(Beginning of Data for processing)

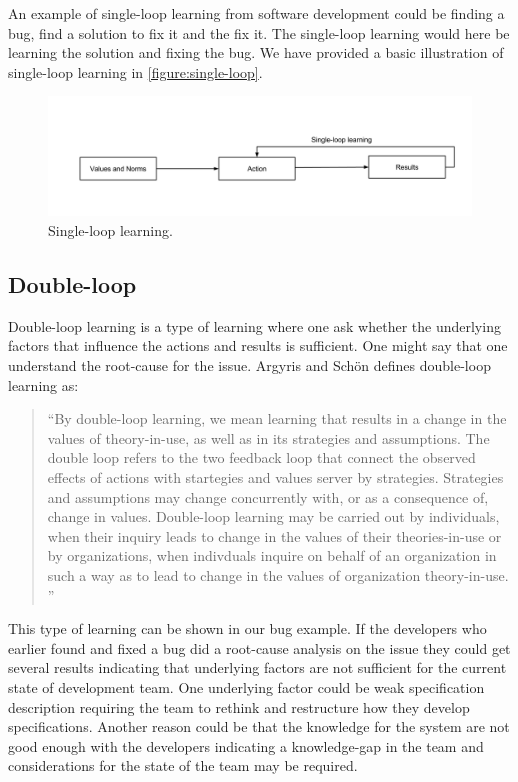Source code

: An example of single-loop learning from software development could be finding a bug, find a solution to fix it and the fix it. The single-loop learning would here be learning the solution and fixing the bug. We have provided a basic illustration of single-loop learning in \autoref{figure:single-loop}.

\begin{figure}[!h]
	\centering
	\includegraphics[width=\textwidth, keepaspectratio]{figures/Single-loop.png}
	\caption{Single-loop learning.}
	\label{figure:single-loop}
\end{figure}

\subsection{Double-loop} %
\label{sub:double_loop}
Double-loop learning is a type of learning where one ask whether the underlying factors that influence the actions and results is sufficient.
One might say that one understand the root-cause for the issue. 
Argyris and Schön defines double-loop learning as: 

\begin{quote}
``By double-loop learning, we mean learning that results in a change in the values of theory-in-use, as well as in its strategies and assumptions. The double loop refers to the two feedback loop that connect the observed effects of actions with startegies and values server by strategies. Strategies and assumptions may change concurrently with, or as a consequence of, change in values. Double-loop learning may be carried out by individuals, when their inquiry leads to change in the values of their theories-in-use or by organizations, when indivduals inquire on behalf of an organization in such a way as to lead to change in the values of organization theory-in-use. ''
\end{quote}

This type of learning can be shown in our bug example. If the developers who earlier found and fixed a bug did a root-cause analysis on the issue they could get several results indicating that underlying factors are not sufficient for the current state of development team. One underlying factor could be weak specification description requiring the team to rethink and restructure how they develop specifications. Another reason could be that the knowledge for the system are not good enough with the developers indicating a knowledge-gap in the team and considerations for the state of the team may be required. 

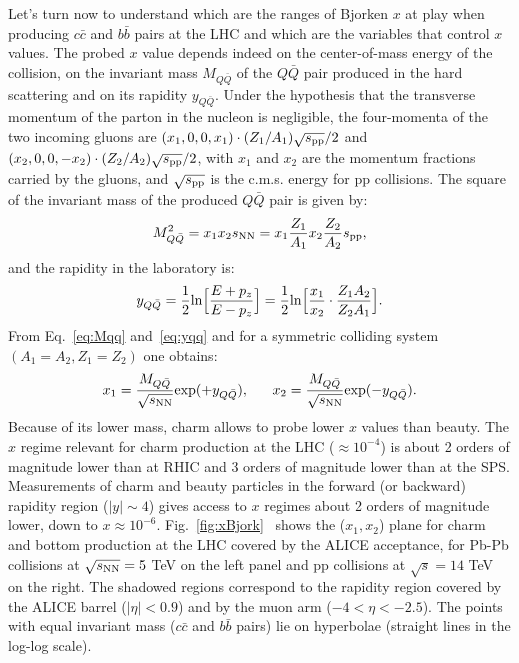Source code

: Let's turn now to understand which are the ranges of Bjorken $x$
at play when producing $c\bar{c}$ and $b\bar{b}$ pairs at the LHC and which are the
variables that control $x$ values. The probed $x$ value depends indeed on the center-of-mass energy
of the collision, on the invariant mass $M_{Q\bar{Q}}$ of the $Q\bar{Q}$ pair produced in the hard scattering
and on its rapidity $y_{Q\bar{Q}}$. Under the hypothesis that the transverse momentum of the parton 
in the nucleon is negligible, the four-momenta of the two incoming gluons are $(x_1,0,0,x_1)\cdot(Z_1/A_1)\sqrt{s_{\rm pp}}/2$
and $(x_2,0,0,-x_2)\cdot(Z_2/A_2)\sqrt{s_{\rm pp}}/2$, with $x_1$ and $x_2$ are the momentum fractions 
carried by the gluons, and $\sqrt{s_{\rm pp}}$ is the c.m.s. energy for pp collisions. 
The square of the invariant mass of the produced $Q\bar{Q}$ pair is given by:
\begin{equation}
\label{eq:Mqq}
M_{Q\bar{Q}}^2 =  x_1 x_2 s_{\rm NN} = x_1 \frac{Z_1}{A_1} x_2 \frac{Z_2}{A_2} s_{\rm pp},
\end{equation}
and the rapidity in the laboratory is:
\begin{equation}
\label{eq:yqq}
y_{Q\bar{Q}} = \frac{1}{2} {\rm ln} {\Big [ } \frac{E +p_z}{E-p_z}  {\Big ] }= \frac{1}{2} {\rm ln} {\Big [ } \frac{x_1}{x_2} \cdot \frac{Z_1 A_2}{Z_2 A_1} {\Big ] }.    
\end{equation}
From Eq.~\ref{eq:Mqq} and~\ref{eq:yqq} and for a symmetric colliding system $(A_1 = A_2, Z_1 = Z_2)$
one obtains:
\begin{equation}
\label{eq:x1x2}
x_1 = \frac{M_{Q\bar{Q}}}{\sqrt{s_{\rm NN}}} {\rm exp} (+y_{Q\bar{Q}} ), \; \; \; \; \; \;
x_2 = \frac{M_{Q\bar{Q}}}{\sqrt{s_{\rm NN}}} {\rm exp} (-y_{Q\bar{Q}} ). 
\end{equation}
Because of its lower mass, charm allows to probe lower $x$ values than beauty. 
The $x$ regime relevant for charm production at the LHC ($\approx 10^{-4}$) is about 
2 orders of magnitude lower than at RHIC and 3 orders of magnitude lower than at the SPS.
Measurements of charm and beauty particles in the forward (or backward) rapidity region ($|y| \sim 4 $) 
gives access to $x$ regimes about 2 orders of magnitude lower, down to $x \approx 10^{-6}$.
Fig.~\ref{fig:xBjork}~\cite{Alessandro:2006yt} shows the ($x_1, x_2$) plane for charm and bottom production at the LHC
covered by the ALICE acceptance, for Pb-Pb
collisions at $\sqrt{s_{\rm NN}} = 5$ TeV on the left panel and pp collisions at $\sqrt{s} = 14$ TeV on the right.
The shadowed regions correspond to the rapidity region covered by the ALICE barrel ($|\eta| < 0.9$) and by the 
muon arm ($-4 < \eta < -2.5$).
The points with equal invariant mass ($c\bar{c}$ and $b\bar{b}$ pairs) lie on hyperbolae (straight lines in the log-log scale).\\


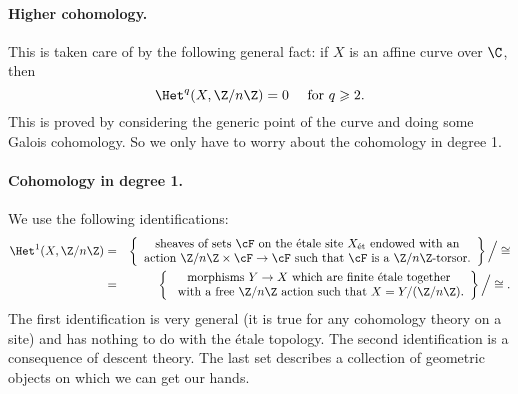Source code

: \paragraph{Higher cohomology.} This is taken care of by the following general fact: if $X$ is an affine curve over $\C$, then 
$$
\Het^q (X, \Z/n\Z) = 0 \quad \text{ for } q \geqslant 2.
$$
This is proved by considering the generic point of the curve and doing some Galois cohomology. So we only have to worry about the cohomology in degree 1. 

\paragraph{Cohomology in degree 1.} We use the following identifications:
\begin{eqnarray*}
\Het^1 (X, \Z/n\Z) & = & \left\{
\begin{array}{c}
\text{sheaves of sets $\cF$ on the \'etale site $X_{\text{\'et}}$ endowed with an} \\
\text{action $\Z/n\Z \times \cF \to \cF$ such that $\cF$ is a $\Z/n\Z$-torsor.}
\end{array}
\right\}
\Big/ \cong 
\\
& = & \left\{
\begin{array}{c}
\text{morphisms $Y \to X$ which are finite \'etale together} \\
\text{ with a free $\Z/n\Z$ action such that $X = Y /(\Z/n\Z)$.}
\end{array}
\right\}
\Big/ \cong.
\end{eqnarray*}
The first identification is very general (it is true for any cohomology theory on a site) and has nothing to do with the \'etale topology. The second identification is a consequence of descent theory. The last set describes a collection of geometric objects on which we can get our hands.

(End of Data for processing)

● **Your goal**: In the records above, find every line with the word "magnitude" and copy it.

● **Final answer**:
2 orders of magnitude lower than at RHIC and 3 orders of magnitude lower than at the SPS.
gives access to $x$ regimes about 2 orders of magnitude lower, down to $x \approx 10^{-6}$.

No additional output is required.